Friday, October 27, 2006

The Minutemen vs. The Minutemen

Too funny.
Since its inception in 2004, the Minuteman Project (MP), an immigration control operation, has recruited civilians to apprehend illegal immigrants along the Mexican border.

And while the organization—which drew nationwide coverage earlier this month when pro-immigrant students at Columbia University rushed the stage during a speech by founder Jim Gilchrist—expected to draw the ire of many, it may not have counted on the opposition of certain citizens of Massachusetts, who are vigilantly patrolling the use of the moniker “Minuteman.”

Those critics consider the title sacred to the state’s colonial heritage.

“It does offend me,” said Carla Fortmann, who works at the historic Buckman Tavern in Lexington—the same tavern where the original minutemen were stationed on the eve of the American Revolution. “I understand how they might pick [the name], but vigilante might seem more appropriate. Or self-appointed posse. Or even bounty hunters.”

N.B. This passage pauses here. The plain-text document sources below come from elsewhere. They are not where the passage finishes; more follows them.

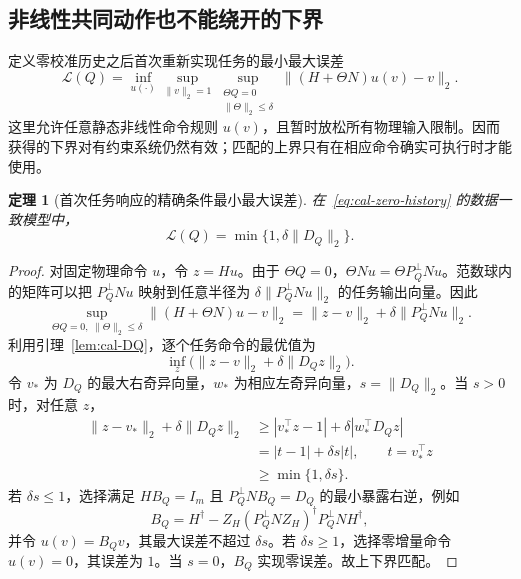 \documentclass[11pt,a4paper]{article}
\numberwithin{equation}{section}
\newtheorem{theorem}{定理}[section]
\theoremstyle{definition}
\begin{document}
\subsection{非线性共同动作也不能绕开的下界}

定义零校准历史之后首次重新实现任务的最小最大误差
\begin{equation}
  \mathcal L(Q)=
  \inf_{u(\cdot)}
  \sup_{\|v\|_2=1}
  \sup_{\substack{\Theta Q=0\\\|\Theta\|_2\le\delta}}
  \|(H+\Theta N)u(v)-v\|_2 .
  \label{eq:cal-first-loss}
\end{equation}
这里允许任意静态非线性命令规则 $u(v)$，且暂时放松所有物理输入限制。因而获得的下界对有约束系统仍然有效；匹配的上界只有在相应命令确实可执行时才能使用。

\begin{theorem}[首次任务响应的精确条件最小最大误差]
\label{thm:cal-first-loss}
在~\eqref{eq:cal-zero-history} 的数据一致模型中，
\begin{equation}
  \boxed{\mathcal L(Q)=
  \min\{1,\delta\|D_Q\|_2\}.}
  \label{eq:cal-first-exact}
\end{equation}
\end{theorem}

\begin{proof}
对固定物理命令 $u$，令 $z=Hu$。由于 $\Theta Q=0$，$\Theta Nu=\Theta P_Q^\perp Nu$。范数球内的矩阵可以把 $P_Q^\perp Nu$ 映射到任意半径为 $\delta\|P_Q^\perp Nu\|_2$ 的任务输出向量。因此
\begin{equation}
  \sup_{\Theta Q=0,\;\|\Theta\|_2\le\delta}
  \|(H+\Theta N)u-v\|_2
  =
  \|z-v\|_2+\delta\|P_Q^\perp Nu\|_2 .
  \label{eq:cal-task-ball}
\end{equation}
利用引理~\ref{lem:cal-DQ}，逐个任务命令的最优值为
\begin{equation}
  \inf_z\big(\|z-v\|_2+\delta\|D_Qz\|_2\big).
  \label{eq:cal-task-prox}
\end{equation}
令 $v_*$ 为 $D_Q$ 的最大右奇异向量，$w_*$ 为相应左奇异向量，$s=\|D_Q\|_2$。当 $s>0$ 时，对任意 $z$，
\begin{align}
  \|z-v_*\|_2+\delta\|D_Qz\|_2
  &\ge
  |v_*^\top z-1|
  +\delta|w_*^\top D_Qz|\\
  &=
  |t-1|+\delta s|t|,
  \qquad t=v_*^\top z\\
  &\ge\min\{1,\delta s\}.
\end{align}
若 $\delta s\le1$，选择满足 $HB_Q=I_m$ 且 $P_Q^\perp NB_Q=D_Q$ 的最小暴露右逆，例如
\begin{equation}
  B_Q=
  H^\dagger-
  Z_H(P_Q^\perp NZ_H)^\dagger
  P_Q^\perp NH^\dagger ,
  \label{eq:cal-BQ}
\end{equation}
并令 $u(v)=B_Qv$，其最大误差不超过 $\delta s$。若 $\delta s\ge1$，选择零增量命令 $u(v)=0$，其误差为 $1$。当 $s=0$，$B_Q$ 实现零误差。故上下界匹配。
\end{proof}
\end{document}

The vigilantes have deluded themselves into thinking they resemble something like this:
Although the terms militia and minutemen are sometimes used interchangeably today, in the 18th century there was a decided difference between the two. Militia were men in arms formed to protect their towns from foreign invasion and ravages of war. Minutemen were a small hand-picked elite force which were required to be highly mobile and able to assemble quickly. Minutemen were selected from militia muster rolls by their commanding officers. Typically 25 years of age or younger, they were chosen for their enthusiasm, reliability, and physical strength. Usually about one quarter of the militia served as Minutemen, performing additional duties as such. The Minutemen were the first armed militia to arrive or await a battle.

Here's the reality:

Not very elite. And certainly not under 25. Definitely armed.

Since it's a mixed bag, I'll just defer to their Commander-In-Chief's characterization:
President Bush yesterday said he opposes a civilian project to monitor illegal aliens crossing the border, characterizing them as "vigilantes."